I've Seen What Happens When We Trust the Wrong Agreements
A buddy of mine, Army, two tours in Iraq, used to say the same thing every time some politician announced a ceasefire or a framework agreement or a roadmap to peace: "Watch what they do with the roads." Meaning — don't read the document. Watch the ground. Watch where the equipment moves. Watch what they're actually doing while the diplomats are shaking hands.
He's right. He was right in Mosul in 2004 and he's right about Ukraine in 2025. A deal on paper is not a deal. A deal is a changed strategic reality that makes aggression more expensive than compliance. Everything else is theater for domestic consumption.
So when analysts start floating "mega-deals" to end the war in Ukraine, my first question isn't "what are the terms?" My first question is: what happens on the ground the day after signing?
What Russia Has Learned About Western Agreements
Vladimir Putin has been studying Western agreement-making for thirty years. He watched NATO expand eastward despite what Russian officials claim were informal assurances. He watched the Budapest Memorandum — in which Ukraine surrendered its nuclear arsenal in exchange for security guarantees from the US, UK, and Russia — become meaningless paper when he annexed Crimea in 2014. He watched the Minsk agreements buy him eight years to rearm and reposition. He watched Western sanctions get softened, extended, worked around.

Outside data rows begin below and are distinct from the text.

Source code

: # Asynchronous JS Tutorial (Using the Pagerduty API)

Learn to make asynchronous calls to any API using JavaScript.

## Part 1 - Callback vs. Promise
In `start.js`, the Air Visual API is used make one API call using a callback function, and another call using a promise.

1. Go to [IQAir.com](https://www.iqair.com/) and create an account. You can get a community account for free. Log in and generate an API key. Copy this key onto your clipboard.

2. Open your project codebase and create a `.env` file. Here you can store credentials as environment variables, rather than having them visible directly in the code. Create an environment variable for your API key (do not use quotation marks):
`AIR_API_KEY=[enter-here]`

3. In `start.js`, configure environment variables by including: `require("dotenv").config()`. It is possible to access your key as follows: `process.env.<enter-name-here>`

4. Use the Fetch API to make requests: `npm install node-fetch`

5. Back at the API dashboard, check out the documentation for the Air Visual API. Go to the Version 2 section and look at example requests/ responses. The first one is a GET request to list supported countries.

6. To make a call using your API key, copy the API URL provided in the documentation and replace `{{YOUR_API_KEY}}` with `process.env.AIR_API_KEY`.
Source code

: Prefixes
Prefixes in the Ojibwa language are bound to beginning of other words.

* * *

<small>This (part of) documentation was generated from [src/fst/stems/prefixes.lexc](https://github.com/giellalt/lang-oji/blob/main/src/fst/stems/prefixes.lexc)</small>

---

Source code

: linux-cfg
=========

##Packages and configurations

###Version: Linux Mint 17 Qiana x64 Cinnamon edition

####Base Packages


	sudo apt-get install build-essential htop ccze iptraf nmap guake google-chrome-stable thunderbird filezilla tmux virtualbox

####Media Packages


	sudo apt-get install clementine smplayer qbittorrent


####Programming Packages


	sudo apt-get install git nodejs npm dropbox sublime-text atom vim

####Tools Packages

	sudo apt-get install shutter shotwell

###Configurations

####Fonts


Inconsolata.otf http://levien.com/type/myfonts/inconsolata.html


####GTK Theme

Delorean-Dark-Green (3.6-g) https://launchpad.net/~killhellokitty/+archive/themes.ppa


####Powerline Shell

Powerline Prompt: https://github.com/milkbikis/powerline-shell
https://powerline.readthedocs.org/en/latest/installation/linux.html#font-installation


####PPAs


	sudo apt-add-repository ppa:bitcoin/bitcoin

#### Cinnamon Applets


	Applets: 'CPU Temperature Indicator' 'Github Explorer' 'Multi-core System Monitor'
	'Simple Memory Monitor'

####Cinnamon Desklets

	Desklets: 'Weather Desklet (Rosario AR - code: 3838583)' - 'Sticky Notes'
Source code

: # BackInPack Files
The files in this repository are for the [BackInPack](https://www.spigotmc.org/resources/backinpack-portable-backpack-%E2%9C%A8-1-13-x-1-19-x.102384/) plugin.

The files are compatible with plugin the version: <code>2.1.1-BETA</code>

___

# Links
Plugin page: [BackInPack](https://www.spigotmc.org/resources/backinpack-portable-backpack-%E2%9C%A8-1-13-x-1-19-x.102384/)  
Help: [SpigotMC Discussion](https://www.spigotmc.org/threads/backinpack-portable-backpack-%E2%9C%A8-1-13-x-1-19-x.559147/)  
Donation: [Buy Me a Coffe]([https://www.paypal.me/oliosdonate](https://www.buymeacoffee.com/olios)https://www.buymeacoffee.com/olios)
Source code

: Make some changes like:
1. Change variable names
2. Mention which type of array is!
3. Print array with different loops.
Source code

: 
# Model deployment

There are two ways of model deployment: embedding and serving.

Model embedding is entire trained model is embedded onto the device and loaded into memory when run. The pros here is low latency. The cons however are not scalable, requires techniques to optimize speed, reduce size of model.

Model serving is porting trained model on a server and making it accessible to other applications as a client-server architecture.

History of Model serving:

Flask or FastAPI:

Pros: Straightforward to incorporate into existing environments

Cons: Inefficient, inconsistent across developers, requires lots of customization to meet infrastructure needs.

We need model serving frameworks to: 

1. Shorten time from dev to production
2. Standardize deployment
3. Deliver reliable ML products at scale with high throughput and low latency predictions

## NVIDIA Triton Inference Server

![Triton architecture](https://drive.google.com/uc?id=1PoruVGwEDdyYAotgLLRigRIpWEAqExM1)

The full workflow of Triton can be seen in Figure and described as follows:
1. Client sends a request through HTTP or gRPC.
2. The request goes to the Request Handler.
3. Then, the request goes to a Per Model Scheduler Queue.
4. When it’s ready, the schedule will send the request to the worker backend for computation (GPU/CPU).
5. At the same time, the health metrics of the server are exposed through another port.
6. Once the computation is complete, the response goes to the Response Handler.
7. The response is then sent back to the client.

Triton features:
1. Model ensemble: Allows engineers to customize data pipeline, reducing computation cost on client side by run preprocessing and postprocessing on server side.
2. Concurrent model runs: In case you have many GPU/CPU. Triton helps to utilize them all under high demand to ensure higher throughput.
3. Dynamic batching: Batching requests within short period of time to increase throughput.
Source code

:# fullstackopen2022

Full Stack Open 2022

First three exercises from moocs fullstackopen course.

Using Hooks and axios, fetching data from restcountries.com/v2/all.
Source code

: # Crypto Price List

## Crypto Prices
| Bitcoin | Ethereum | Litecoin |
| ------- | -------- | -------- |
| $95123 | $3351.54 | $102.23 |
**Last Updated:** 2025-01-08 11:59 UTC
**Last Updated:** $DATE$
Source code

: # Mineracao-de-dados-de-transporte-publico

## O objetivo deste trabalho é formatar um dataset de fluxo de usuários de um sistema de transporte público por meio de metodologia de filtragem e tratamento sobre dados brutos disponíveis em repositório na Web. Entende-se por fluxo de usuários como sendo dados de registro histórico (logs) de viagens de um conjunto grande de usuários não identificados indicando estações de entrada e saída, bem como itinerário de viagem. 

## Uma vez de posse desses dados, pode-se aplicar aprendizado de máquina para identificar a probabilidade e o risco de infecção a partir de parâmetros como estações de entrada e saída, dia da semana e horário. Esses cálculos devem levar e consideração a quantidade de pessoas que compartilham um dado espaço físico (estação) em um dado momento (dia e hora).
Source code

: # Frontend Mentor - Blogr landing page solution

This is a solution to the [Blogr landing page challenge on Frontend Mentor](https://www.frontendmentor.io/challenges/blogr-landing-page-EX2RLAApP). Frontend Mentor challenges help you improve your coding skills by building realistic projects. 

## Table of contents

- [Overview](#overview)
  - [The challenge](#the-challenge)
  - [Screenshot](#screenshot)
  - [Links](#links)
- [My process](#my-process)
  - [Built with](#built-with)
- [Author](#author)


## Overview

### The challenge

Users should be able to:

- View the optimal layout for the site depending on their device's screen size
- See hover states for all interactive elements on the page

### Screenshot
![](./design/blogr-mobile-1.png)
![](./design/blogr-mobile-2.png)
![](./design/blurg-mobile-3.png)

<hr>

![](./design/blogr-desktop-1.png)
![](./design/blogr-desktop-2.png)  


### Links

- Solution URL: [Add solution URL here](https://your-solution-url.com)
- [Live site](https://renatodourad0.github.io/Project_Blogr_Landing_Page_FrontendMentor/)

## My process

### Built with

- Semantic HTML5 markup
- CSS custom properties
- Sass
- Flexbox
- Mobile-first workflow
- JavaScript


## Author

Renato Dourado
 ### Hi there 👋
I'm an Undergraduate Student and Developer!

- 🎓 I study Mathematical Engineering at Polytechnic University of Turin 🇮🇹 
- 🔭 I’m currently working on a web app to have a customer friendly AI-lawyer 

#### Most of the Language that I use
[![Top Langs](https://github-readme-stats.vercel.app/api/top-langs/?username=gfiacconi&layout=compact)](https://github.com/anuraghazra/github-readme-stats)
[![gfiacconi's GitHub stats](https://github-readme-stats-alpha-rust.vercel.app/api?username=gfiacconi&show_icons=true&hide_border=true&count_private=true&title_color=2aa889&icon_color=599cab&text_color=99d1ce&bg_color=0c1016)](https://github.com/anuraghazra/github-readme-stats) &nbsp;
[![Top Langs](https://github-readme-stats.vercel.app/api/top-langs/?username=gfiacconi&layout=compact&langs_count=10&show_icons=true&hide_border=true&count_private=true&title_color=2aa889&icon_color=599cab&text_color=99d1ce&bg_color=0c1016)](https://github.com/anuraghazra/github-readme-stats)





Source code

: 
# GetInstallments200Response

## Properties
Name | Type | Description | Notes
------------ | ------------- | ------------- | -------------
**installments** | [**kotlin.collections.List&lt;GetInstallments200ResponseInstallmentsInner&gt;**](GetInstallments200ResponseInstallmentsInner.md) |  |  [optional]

Putin doesn't believe in agreements. He believes in facts on the ground. Any deal that doesn't create an irreversible military reality — Ukrainian territorial integrity backed by hard deterrence — is not a deal. It's a pause. And the Ukrainian people will pay for that pause with the next invasion.
The Budapest Memorandum should have been the end of the story. Ukraine gave up 1,900 nuclear warheads — the third-largest nuclear arsenal in the world at the time — based on written security guarantees. Russia violated those guarantees eleven years later. The lesson is unambiguous: security guarantees without enforcement mechanisms are worth less than the paper they're printed on.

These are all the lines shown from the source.